Computing Workflows, Data Science, and such


Recent Research in BART Methods for NNs

While I’m not longer producing videos, I am pursuing active research. As an Applied Math PhD Student at University of Arizona, I’m researching new machine learning methods.

While NNs are still extremely popular, I’m looking at how to integrate them better with classical ideas like Random Forests, or especially, Bayesian Additive Regression Trees. To that end, I replicated and extended some work on Neural Random Forests. Biau et al came up with a clever method of rewriting a decision tree (as from a Random Forest) as a numerically equivalent neural network. I apply this methodology to BART, because the woods are just trees, and I’m just making an artifical Orchard.

I found, however, that one recovers results similar to simply training a new neural network or forest. In fact, this is true even for the RF used by Biau et al.

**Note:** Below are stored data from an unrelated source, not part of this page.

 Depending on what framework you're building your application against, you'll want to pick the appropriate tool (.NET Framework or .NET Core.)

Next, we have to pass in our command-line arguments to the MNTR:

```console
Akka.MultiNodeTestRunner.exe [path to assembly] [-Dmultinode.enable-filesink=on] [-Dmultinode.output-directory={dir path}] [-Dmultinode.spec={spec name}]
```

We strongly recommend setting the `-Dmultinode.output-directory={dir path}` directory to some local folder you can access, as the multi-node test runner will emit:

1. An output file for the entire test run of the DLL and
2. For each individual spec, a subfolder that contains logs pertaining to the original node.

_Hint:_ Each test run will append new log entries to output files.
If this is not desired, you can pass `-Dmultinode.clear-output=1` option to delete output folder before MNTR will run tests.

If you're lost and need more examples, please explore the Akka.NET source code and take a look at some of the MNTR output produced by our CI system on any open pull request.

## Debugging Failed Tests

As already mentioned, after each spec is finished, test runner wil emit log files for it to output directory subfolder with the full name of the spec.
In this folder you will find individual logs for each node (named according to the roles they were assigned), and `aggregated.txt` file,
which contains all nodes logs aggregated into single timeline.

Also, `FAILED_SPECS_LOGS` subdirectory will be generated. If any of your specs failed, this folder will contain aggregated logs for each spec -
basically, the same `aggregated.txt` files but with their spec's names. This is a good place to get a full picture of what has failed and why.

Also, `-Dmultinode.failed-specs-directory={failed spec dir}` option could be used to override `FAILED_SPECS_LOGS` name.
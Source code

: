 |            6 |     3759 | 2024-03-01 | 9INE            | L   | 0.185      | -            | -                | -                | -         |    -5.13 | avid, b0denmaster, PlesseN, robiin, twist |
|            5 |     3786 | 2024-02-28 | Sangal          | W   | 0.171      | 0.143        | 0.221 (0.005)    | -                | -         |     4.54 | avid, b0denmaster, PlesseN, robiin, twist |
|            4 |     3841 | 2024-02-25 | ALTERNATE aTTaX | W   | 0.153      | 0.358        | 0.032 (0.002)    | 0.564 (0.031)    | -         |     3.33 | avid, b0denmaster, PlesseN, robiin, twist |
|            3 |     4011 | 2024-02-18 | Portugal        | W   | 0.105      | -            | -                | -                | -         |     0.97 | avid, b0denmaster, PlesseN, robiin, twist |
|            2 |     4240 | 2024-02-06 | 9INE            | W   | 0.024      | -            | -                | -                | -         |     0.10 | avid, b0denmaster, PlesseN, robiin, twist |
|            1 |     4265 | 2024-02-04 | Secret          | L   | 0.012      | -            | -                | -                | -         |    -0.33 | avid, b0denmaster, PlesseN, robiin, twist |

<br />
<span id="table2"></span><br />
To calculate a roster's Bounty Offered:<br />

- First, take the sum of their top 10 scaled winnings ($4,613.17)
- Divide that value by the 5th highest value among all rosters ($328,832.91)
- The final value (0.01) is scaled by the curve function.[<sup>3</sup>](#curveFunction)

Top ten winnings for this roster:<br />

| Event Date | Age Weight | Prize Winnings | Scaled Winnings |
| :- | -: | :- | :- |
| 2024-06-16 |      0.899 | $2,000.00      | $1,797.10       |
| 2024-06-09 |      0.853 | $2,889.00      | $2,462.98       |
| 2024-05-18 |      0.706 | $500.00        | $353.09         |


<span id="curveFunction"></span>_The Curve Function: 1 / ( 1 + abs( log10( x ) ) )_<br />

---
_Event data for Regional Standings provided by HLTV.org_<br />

That is, their table of results includes standard deviations for results (i.e. error bars), and the Neural Random Forest results are always within these error bars. The same happens for BART-derived forests, even when trying a variety of methods.

I’m still investigating better ways to marry BART-like approaches with neural networks. I hope to have something promising and publishable this year.

Keras In Motion Release and Sabbatical Update

My latest video course, Keras In Motion, is now live at Manning Publications. You may have heard me mention this “other project” in the stream over the past 6 months or so; it’s been taking up a lot of my free time. The course itself is a walkthrough of the Keras library using real applied projects. It’s really a great course, with the live construction of the streaming videos, but with a scripted, edited, final product for cleanliness. If you’ve enjoyed my YouTube channel, I think you’ll like the content and structure of this course. Plus, if you use the code, vlboxeltw, you can get a great discount.

So am I doing anything else on my sabbatical besides selling videos? I’ve been traveling, doing some sightseeing, and trying to decompress. But also, trying to live more simply for awhile. I had accumulated a long of stuff, so while traveling, it’s actually nice to live with less for awhile. Something about the scrimping, saving, and scavenging for basic household goods is a bit of fun. Maybe, like a video game, it’s the continual “upgrade” of basic tools possible when starting from nothing again.

One thing I’m glad to have back is a high-speed internet connection. I was operating on purely mobile data for awhile, which in addition to being slow, is paid by the byte. Even if it weren’t more expensive, the psychological toll of knowing every bit of data is costing me limited my connectivity. That’s good and bad for decompressing, but now I’m glad to be a part of the 21st century again.

Keras Line by Line MNIST IRNN

It’s time for another LineByLine, now with a recurrent neural net. Keras includes a curious example of an RNN for MNIST, so I wanted to take a look at that. The premise is that we should be ableto classify digits by doing the same computation on pixels one at a time and finally making our prediction at the end. It’s not so different from a convolutional neural net, except it’s exactly one pixel at a time, and we only get the final output to make our prediction. Well, and the recurrence gives some history between successive pixels.

What I learned by working through this is another key was initializing the recurrent weights to the identity matrix. In this way, a given node really only passes on its activation to itself in the next time step. The weights won’t necessarily stay zero, of course, but this seems like a reasonable starting point, and the research bears this out.

One thing to be aware of, however, is that this is a terrible way to solve MNIST. It’s slow as heck (minimal parallelization with the RNNs), and the accuracy is crummy. But, as an instructive tool, it’s highly valuable. I see people bash MNIST, and while there are good reasons for disliking it, it’s educational value is huge.

Keras Line by Line Scikit-learn GridSearch

I felt like the Project Euler videos weren’t as interesting as I hope (and they were topics well covered by others already), so by request I’m doing another Line by Line series. This time, we’re looking at various Keras examples. Specifically, I decided to check out sklearn GridSearch Example. GridSearch is really just an exhaustion over possible hyperparameters you declare in a dictionary. This is neat if you have a limited number of varied models to try and don’t mind waiting:

While I didn’t have a prior familiarity with sklearn’s GridSearch, the Keras example was a gentle introduction to the process. While I probably won’t be using this specific SciKit-Learn tool, it’s great that the ability is built-in to Keras. Finding the right specific model is a frustration of mine, so I’m looking forward to deploying some of these tools for Keras models.

Project Euler Probs 1-3

We’re taking a break from machine learning to do some fundamental mathematics. Project Euler is a website that hosts mathematics problems of increasing difficulty. In general, these can be solved within a few minutes on a typical computer if programmed properly (many can also be solved by hand with clever tricks to avoid laborious computation). While I find that they have a few too many factoring problems, they’re a great way to get used to a language and working with math. I worked through the first few problems this week.

For the first two problems, I think this worked very well. The problems aren’t particularly difficult, but doing them efficiently can trip you up. I started with the most naive solution and worked up to better ones. If you’ve seen the problems before, you’ll probably arrive directly at the better approaches, but it’s helpful to bootstrap your way there. And I’ve found that minimal iteration is about the only reliable way humans can learn.